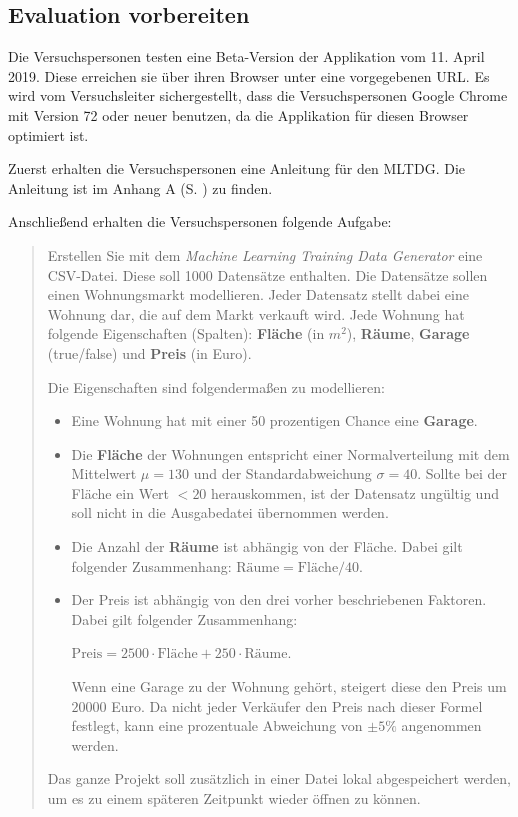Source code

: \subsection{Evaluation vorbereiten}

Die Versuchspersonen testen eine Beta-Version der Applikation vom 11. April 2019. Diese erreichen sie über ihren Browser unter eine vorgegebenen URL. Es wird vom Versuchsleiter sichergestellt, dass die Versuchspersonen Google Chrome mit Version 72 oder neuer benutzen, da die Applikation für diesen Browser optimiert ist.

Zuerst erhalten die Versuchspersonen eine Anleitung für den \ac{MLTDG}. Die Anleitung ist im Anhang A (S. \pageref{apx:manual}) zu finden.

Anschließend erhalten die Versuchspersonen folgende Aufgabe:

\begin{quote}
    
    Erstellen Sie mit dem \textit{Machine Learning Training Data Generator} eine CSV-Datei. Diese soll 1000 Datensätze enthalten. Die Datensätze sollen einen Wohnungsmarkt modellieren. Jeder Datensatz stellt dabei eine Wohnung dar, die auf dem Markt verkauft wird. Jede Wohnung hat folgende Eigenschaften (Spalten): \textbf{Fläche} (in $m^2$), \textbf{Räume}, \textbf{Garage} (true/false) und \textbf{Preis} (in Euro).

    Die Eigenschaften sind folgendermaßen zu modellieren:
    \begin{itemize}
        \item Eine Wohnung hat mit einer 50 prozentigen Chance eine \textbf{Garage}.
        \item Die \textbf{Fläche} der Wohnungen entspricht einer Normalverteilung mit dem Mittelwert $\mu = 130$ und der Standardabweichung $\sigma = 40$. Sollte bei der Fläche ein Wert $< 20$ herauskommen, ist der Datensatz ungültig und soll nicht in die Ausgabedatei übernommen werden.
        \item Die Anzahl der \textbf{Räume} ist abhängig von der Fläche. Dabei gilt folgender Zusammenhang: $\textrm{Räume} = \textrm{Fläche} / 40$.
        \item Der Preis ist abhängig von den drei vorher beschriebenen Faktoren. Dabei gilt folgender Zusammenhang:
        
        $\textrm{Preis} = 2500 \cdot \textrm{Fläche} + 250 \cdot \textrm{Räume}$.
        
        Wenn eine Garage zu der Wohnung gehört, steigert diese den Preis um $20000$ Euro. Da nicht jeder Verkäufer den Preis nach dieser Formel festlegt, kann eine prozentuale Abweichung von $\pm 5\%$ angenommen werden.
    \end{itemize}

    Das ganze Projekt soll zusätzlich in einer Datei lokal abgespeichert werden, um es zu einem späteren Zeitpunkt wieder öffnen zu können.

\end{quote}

..............................

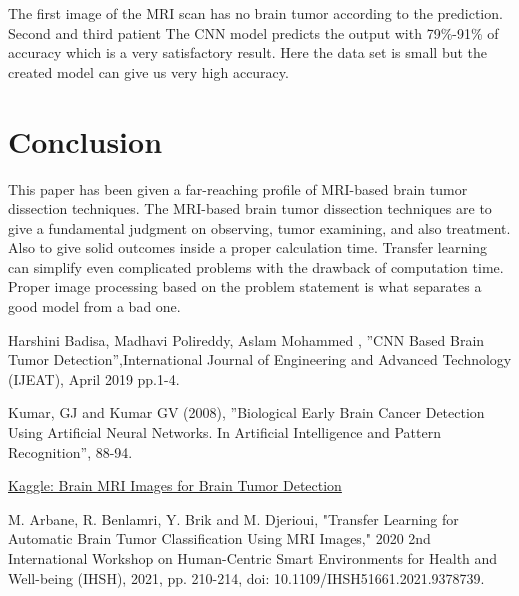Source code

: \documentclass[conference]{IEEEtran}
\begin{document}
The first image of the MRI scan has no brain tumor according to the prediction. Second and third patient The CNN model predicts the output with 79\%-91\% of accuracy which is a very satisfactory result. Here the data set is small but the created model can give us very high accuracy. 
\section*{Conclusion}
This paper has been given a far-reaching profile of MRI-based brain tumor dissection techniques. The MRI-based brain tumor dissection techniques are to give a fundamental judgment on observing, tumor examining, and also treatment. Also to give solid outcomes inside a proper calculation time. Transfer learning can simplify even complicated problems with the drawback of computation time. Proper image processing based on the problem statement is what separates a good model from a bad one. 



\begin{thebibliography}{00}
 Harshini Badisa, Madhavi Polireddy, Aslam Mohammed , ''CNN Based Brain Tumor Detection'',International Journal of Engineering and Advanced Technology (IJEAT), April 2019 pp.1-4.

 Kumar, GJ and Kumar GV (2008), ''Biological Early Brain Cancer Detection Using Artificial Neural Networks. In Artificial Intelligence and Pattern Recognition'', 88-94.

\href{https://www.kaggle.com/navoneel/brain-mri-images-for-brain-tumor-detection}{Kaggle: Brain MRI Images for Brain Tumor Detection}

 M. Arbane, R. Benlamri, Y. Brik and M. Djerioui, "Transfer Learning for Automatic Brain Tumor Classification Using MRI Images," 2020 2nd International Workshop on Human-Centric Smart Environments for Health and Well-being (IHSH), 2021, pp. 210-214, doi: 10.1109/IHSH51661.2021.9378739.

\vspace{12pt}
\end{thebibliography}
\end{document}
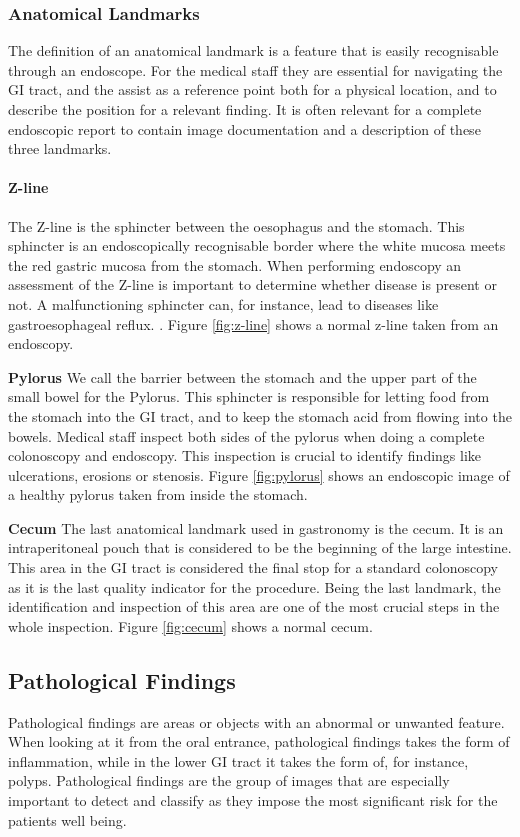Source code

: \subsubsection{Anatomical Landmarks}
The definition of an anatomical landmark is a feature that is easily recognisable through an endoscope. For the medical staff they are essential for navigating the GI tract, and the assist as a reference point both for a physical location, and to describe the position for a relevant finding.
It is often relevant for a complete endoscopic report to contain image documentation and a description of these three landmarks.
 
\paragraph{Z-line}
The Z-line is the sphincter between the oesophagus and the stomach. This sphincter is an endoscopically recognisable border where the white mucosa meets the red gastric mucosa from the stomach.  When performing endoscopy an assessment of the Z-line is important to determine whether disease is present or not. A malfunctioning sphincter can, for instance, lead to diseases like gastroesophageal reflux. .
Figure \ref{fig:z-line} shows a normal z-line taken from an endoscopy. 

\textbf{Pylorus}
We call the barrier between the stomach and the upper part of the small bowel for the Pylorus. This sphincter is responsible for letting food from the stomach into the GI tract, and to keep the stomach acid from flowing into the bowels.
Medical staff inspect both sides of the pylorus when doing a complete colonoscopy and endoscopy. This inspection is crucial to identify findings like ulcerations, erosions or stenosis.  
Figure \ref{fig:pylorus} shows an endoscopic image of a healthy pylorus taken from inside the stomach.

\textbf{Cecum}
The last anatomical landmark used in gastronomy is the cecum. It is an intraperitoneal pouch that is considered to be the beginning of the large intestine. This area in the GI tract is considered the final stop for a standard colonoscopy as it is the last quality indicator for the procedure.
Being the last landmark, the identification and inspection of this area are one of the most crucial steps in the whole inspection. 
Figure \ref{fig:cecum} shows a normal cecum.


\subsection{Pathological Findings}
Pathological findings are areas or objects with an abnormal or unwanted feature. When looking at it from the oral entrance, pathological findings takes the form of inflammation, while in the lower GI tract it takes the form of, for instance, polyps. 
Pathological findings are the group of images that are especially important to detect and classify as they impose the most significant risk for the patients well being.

..............................

_Action item_
With the first line being the one containing "Eine Wohnung hat" and the last line the one containing "Der Preis ist", transcribe exactly the lines above that fall in that range.

_Task response_
        \item Eine Wohnung hat mit einer 50 prozentigen Chance eine \textbf{Garage}.
        \item Die \textbf{Fläche} der Wohnungen entspricht einer Normalverteilung mit dem Mittelwert $\mu = 130$ und der Standardabweichung $\sigma = 40$. Sollte bei der Fläche ein Wert $< 20$ herauskommen, ist der Datensatz ungültig und soll nicht in die Ausgabedatei übernommen werden.
        \item Die Anzahl der \textbf{Räume} ist abhängig von der Fläche. Dabei gilt folgender Zusammenhang: $\textrm{Räume} = \textrm{Fläche} / 40$.
        \item Der Preis ist abhängig von den drei vorher beschriebenen Faktoren. Dabei gilt folgender Zusammenhang:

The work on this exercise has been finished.